I appreciate your post, but I wish you would've addressed his examples of when linked lists are less efficient instead of responding to the link bait title and calling it stupid advice. Your post was informative in its own right, though, so thanks for that.



The title wasn't link bait. The article said: never used linked lists ever. That's stupid advice.

His examples aren't bad. But they're focused on traversal. Of course use an array when you're mostly traversing linearly. But linked lists are very versatile. Deep down in your OS, the kernel is probably not representing IO buffers as linked lists. But, it's almost certainly storing free IO buffers in a linked list, or using lists to track threads waiting on a lock, etc.
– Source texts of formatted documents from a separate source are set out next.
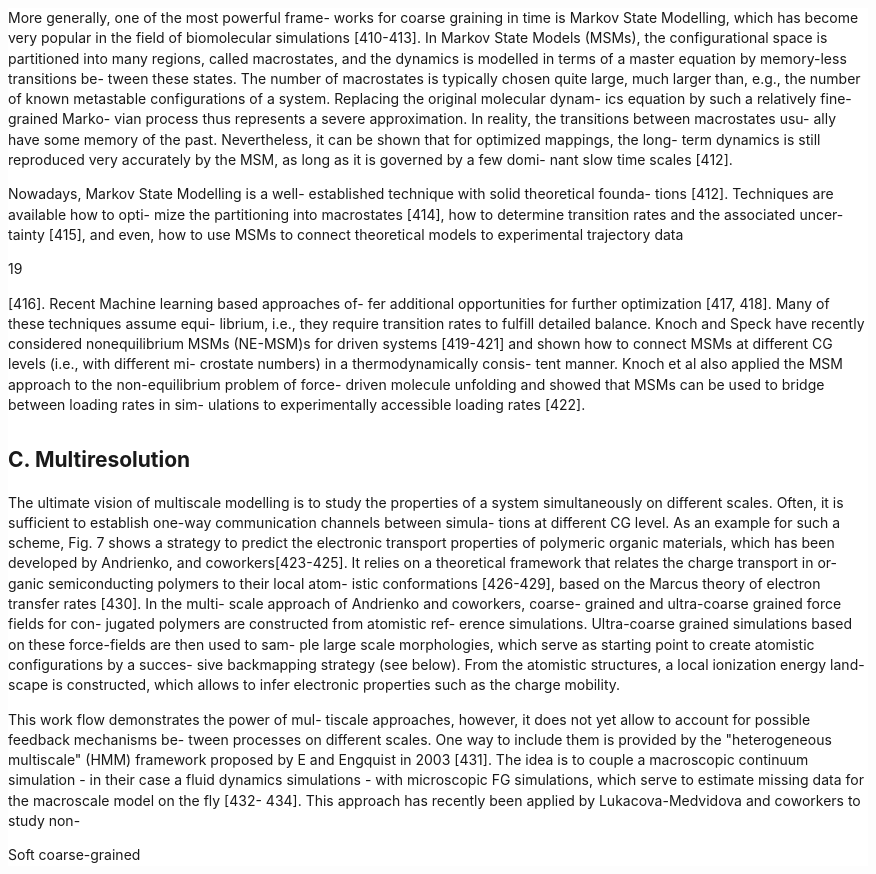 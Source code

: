 More generally, one of the most powerful frame- works for coarse graining in time is Markov State Modelling, which has become very popular in the field of biomolecular simulations [410-413]. In Markov State Models (MSMs), the configurational space is partitioned into many regions, called macrostates, and the dynamics is modelled in terms of a master equation by memory-less transitions be- tween these states. The number of macrostates is typically chosen quite large, much larger than, e.g., the number of known metastable configurations of a system. Replacing the original molecular dynam- ics equation by such a relatively fine-grained Marko- vian process thus represents a severe approximation. In reality, the transitions between macrostates usu- ally have some memory of the past. Nevertheless, it can be shown that for optimized mappings, the long- term dynamics is still reproduced very accurately by the MSM, as long as it is governed by a few domi- nant slow time scales [412].

Nowadays, Markov State Modelling is a well- established technique with solid theoretical founda- tions [412]. Techniques are available how to opti- mize the partitioning into macrostates [414], how to determine transition rates and the associated uncer- tainty [415], and even, how to use MSMs to connect theoretical models to experimental trajectory data

19

[416]. Recent Machine learning based approaches of- fer additional opportunities for further optimization [417, 418]. Many of these techniques assume equi- librium, i.e., they require transition rates to fulfill detailed balance. Knoch and Speck have recently considered nonequilibrium MSMs (NE-MSM)s for driven systems [419-421] and shown how to connect MSMs at different CG levels (i.e., with different mi- crostate numbers) in a thermodynamically consis- tent manner. Knoch et al also applied the MSM approach to the non-equilibrium problem of force- driven molecule unfolding and showed that MSMs can be used to bridge between loading rates in sim- ulations to experimentally accessible loading rates [422].

## C. Multiresolution



The ultimate vision of multiscale modelling is to study the properties of a system simultaneously on different scales. Often, it is sufficient to establish one-way communication channels between simula- tions at different CG level. As an example for such a scheme, Fig. 7 shows a strategy to predict the electronic transport properties of polymeric organic materials, which has been developed by Andrienko, and coworkers[423-425]. It relies on a theoretical framework that relates the charge transport in or- ganic semiconducting polymers to their local atom- istic conformations [426-429], based on the Marcus theory of electron transfer rates [430]. In the multi- scale approach of Andrienko and coworkers, coarse- grained and ultra-coarse grained force fields for con- jugated polymers are constructed from atomistic ref- erence simulations. Ultra-coarse grained simulations based on these force-fields are then used to sam- ple large scale morphologies, which serve as starting point to create atomistic configurations by a succes- sive backmapping strategy (see below). From the atomistic structures, a local ionization energy land- scape is constructed, which allows to infer electronic properties such as the charge mobility.

This work flow demonstrates the power of mul- tiscale approaches, however, it does not yet allow to account for possible feedback mechanisms be- tween processes on different scales. One way to include them is provided by the "heterogeneous multiscale" (HMM) framework proposed by E and Engquist in 2003 [431]. The idea is to couple a macroscopic continuum simulation - in their case a fluid dynamics simulations - with microscopic FG simulations, which serve to estimate missing data for the macroscale model on the fly [432- 434]. This approach has recently been applied by Lukacova-Medvidova and coworkers to study non-

Soft coarse-grained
Also, the implication you should ignore algorithmic complexity is questionable. I'd rather be slower by a constant factor than sometimes suffer catastrophic performance when a workload causes the asymptotic complexity to dominate the constant factors. I remember debugging an algorithm that worked fine on some developer's test machine with a few nodes, but exploded on a load with many nodes. It had factorial complexity...


The article should be viewed in the context of High Scalability. I think the author is more saying that you should test which works faster, rather than solely relying on algorithmic complexity.


Maybe I have a different idea about what's important for highly scalable architectures, because in my mind ignoring algorithmic complexity theory and adhering to mantra's like 'stop using linked lists' is one of the best ways to end up with a solution that doesn't scale at all.


Err, no, he's not saying that.


There's nothing to address. Your introductory data structures and algorithms class taught you when lists are good and when they are bad. That isn't controversial. The problem is the claim that you should never use lists, which is absurd.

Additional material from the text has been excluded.